Task item: Output a verbatim copy of the data, cut off after the line that contains "Project: Library Management System".

Dataset:

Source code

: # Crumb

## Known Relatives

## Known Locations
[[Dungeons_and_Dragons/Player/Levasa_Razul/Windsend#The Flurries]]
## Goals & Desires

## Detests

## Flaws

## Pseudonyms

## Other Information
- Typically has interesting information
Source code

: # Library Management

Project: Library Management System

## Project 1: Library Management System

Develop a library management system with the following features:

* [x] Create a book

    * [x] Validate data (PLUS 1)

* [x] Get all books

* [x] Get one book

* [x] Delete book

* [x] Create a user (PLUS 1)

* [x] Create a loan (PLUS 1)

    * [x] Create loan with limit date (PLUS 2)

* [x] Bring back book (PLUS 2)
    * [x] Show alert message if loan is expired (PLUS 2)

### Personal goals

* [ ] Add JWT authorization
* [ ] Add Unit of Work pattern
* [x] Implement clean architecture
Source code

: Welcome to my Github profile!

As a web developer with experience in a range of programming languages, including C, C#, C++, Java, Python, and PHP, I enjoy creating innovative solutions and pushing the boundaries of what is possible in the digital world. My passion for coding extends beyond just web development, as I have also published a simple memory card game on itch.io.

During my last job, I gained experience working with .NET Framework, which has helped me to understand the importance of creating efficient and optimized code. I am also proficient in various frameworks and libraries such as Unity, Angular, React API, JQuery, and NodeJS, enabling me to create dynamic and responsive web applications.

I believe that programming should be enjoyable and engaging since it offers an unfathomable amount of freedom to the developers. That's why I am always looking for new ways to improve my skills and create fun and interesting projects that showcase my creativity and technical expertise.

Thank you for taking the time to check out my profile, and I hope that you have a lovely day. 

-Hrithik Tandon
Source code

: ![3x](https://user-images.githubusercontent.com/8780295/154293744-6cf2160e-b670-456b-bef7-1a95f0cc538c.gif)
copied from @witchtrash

Written answer:
Source code

: # Crumb

## Known Relatives

## Known Locations
[[Dungeons_and_Dragons/Player/Levasa_Razul/Windsend#The Flurries]]
## Goals & Desires

## Detests

## Flaws

## Pseudonyms

## Other Information
- Typically has interesting information
Source code

: # Library Management

Project: Library Management System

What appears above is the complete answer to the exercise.